Stored data entries:

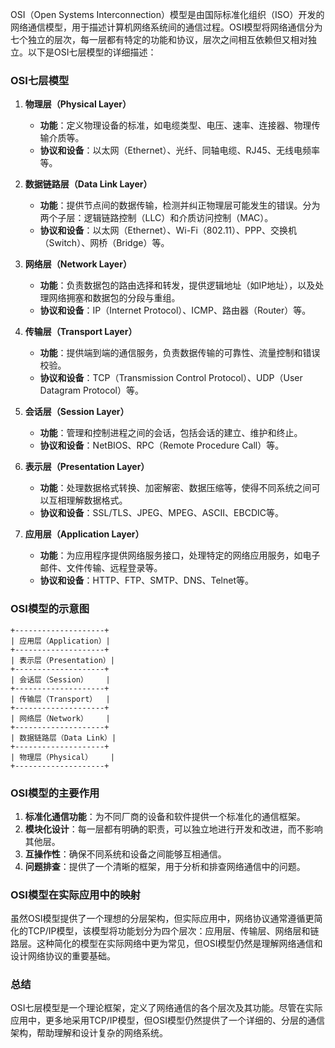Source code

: OSI（Open Systems Interconnection）模型是由国际标准化组织（ISO）开发的网络通信模型，用于描述计算机网络系统间的通信过程。OSI模型将网络通信分为七个独立的层次，每一层都有特定的功能和协议，层次之间相互依赖但又相对独立。以下是OSI七层模型的详细描述：

### OSI七层模型

1. **物理层（Physical Layer）**
   - **功能**：定义物理设备的标准，如电缆类型、电压、速率、连接器、物理传输介质等。
   - **协议和设备**：以太网（Ethernet）、光纤、同轴电缆、RJ45、无线电频率等。

2. **数据链路层（Data Link Layer）**
   - **功能**：提供节点间的数据传输，检测并纠正物理层可能发生的错误。分为两个子层：逻辑链路控制（LLC）和介质访问控制（MAC）。
   - **协议和设备**：以太网（Ethernet）、Wi-Fi（802.11）、PPP、交换机（Switch）、网桥（Bridge）等。

3. **网络层（Network Layer）**
   - **功能**：负责数据包的路由选择和转发，提供逻辑地址（如IP地址），以及处理网络拥塞和数据包的分段与重组。
   - **协议和设备**：IP（Internet Protocol）、ICMP、路由器（Router）等。

4. **传输层（Transport Layer）**
   - **功能**：提供端到端的通信服务，负责数据传输的可靠性、流量控制和错误校验。
   - **协议和设备**：TCP（Transmission Control Protocol）、UDP（User Datagram Protocol）等。

5. **会话层（Session Layer）**
   - **功能**：管理和控制进程之间的会话，包括会话的建立、维护和终止。
   - **协议和设备**：NetBIOS、RPC（Remote Procedure Call）等。

6. **表示层（Presentation Layer）**
   - **功能**：处理数据格式转换、加密解密、数据压缩等，使得不同系统之间可以互相理解数据格式。
   - **协议和设备**：SSL/TLS、JPEG、MPEG、ASCII、EBCDIC等。

7. **应用层（Application Layer）**
   - **功能**：为应用程序提供网络服务接口，处理特定的网络应用服务，如电子邮件、文件传输、远程登录等。
   - **协议和设备**：HTTP、FTP、SMTP、DNS、Telnet等。

### OSI模型的示意图

```
+--------------------+
| 应用层（Application）|
+--------------------+
| 表示层（Presentation）|
+--------------------+
| 会话层（Session）    |
+--------------------+
| 传输层（Transport）  |
+--------------------+
| 网络层（Network）    |
+--------------------+
| 数据链路层（Data Link）|
+--------------------+
| 物理层（Physical）    |
+--------------------+
```

### OSI模型的主要作用

1. **标准化通信功能**：为不同厂商的设备和软件提供一个标准化的通信框架。
2. **模块化设计**：每一层都有明确的职责，可以独立地进行开发和改进，而不影响其他层。
3. **互操作性**：确保不同系统和设备之间能够互相通信。
4. **问题排查**：提供了一个清晰的框架，用于分析和排查网络通信中的问题。

### OSI模型在实际应用中的映射

虽然OSI模型提供了一个理想的分层架构，但实际应用中，网络协议通常遵循更简化的TCP/IP模型，该模型将功能划分为四个层次：应用层、传输层、网络层和链路层。这种简化的模型在实际网络中更为常见，但OSI模型仍然是理解网络通信和设计网络协议的重要基础。

### 总结

OSI七层模型是一个理论框架，定义了网络通信的各个层次及其功能。尽管在实际应用中，更多地采用TCP/IP模型，但OSI模型仍然提供了一个详细的、分层的通信架构，帮助理解和设计复杂的网络系统。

TASK: Exactly the lines from the one containing "3. **网络层（Network Layer）**" through the final line above, and only those, should be given again.

RESULT OF THE TASK:
3. **网络层（Network Layer）**
   - **功能**：负责数据包的路由选择和转发，提供逻辑地址（如IP地址），以及处理网络拥塞和数据包的分段与重组。
   - **协议和设备**：IP（Internet Protocol）、ICMP、路由器（Router）等。

4. **传输层（Transport Layer）**
   - **功能**：提供端到端的通信服务，负责数据传输的可靠性、流量控制和错误校验。
   - **协议和设备**：TCP（Transmission Control Protocol）、UDP（User Datagram Protocol）等。

5. **会话层（Session Layer）**
   - **功能**：管理和控制进程之间的会话，包括会话的建立、维护和终止。
   - **协议和设备**：NetBIOS、RPC（Remote Procedure Call）等。

6. **表示层（Presentation Layer）**
   - **功能**：处理数据格式转换、加密解密、数据压缩等，使得不同系统之间可以互相理解数据格式。
   - **协议和设备**：SSL/TLS、JPEG、MPEG、ASCII、EBCDIC等。

7. **应用层（Application Layer）**
   - **功能**：为应用程序提供网络服务接口，处理特定的网络应用服务，如电子邮件、文件传输、远程登录等。
   - **协议和设备**：HTTP、FTP、SMTP、DNS、Telnet等。

### OSI模型的示意图

```
+--------------------+
| 应用层（Application）|
+--------------------+
| 表示层（Presentation）|
+--------------------+
| 会话层（Session）    |
+--------------------+
| 传输层（Transport）  |
+--------------------+
| 网络层（Network）    |
+--------------------+
| 数据链路层（Data Link）|
+--------------------+
| 物理层（Physical）    |
+--------------------+
```

### OSI模型的主要作用

1. **标准化通信功能**：为不同厂商的设备和软件提供一个标准化的通信框架。
2. **模块化设计**：每一层都有明确的职责，可以独立地进行开发和改进，而不影响其他层。
3. **互操作性**：确保不同系统和设备之间能够互相通信。
4. **问题排查**：提供了一个清晰的框架，用于分析和排查网络通信中的问题。

### OSI模型在实际应用中的映射

虽然OSI模型提供了一个理想的分层架构，但实际应用中，网络协议通常遵循更简化的TCP/IP模型，该模型将功能划分为四个层次：应用层、传输层、网络层和链路层。这种简化的模型在实际网络中更为常见，但OSI模型仍然是理解网络通信和设计网络协议的重要基础。

### 总结

OSI七层模型是一个理论框架，定义了网络通信的各个层次及其功能。尽管在实际应用中，更多地采用TCP/IP模型，但OSI模型仍然提供了一个详细的、分层的通信架构，帮助理解和设计复杂的网络系统。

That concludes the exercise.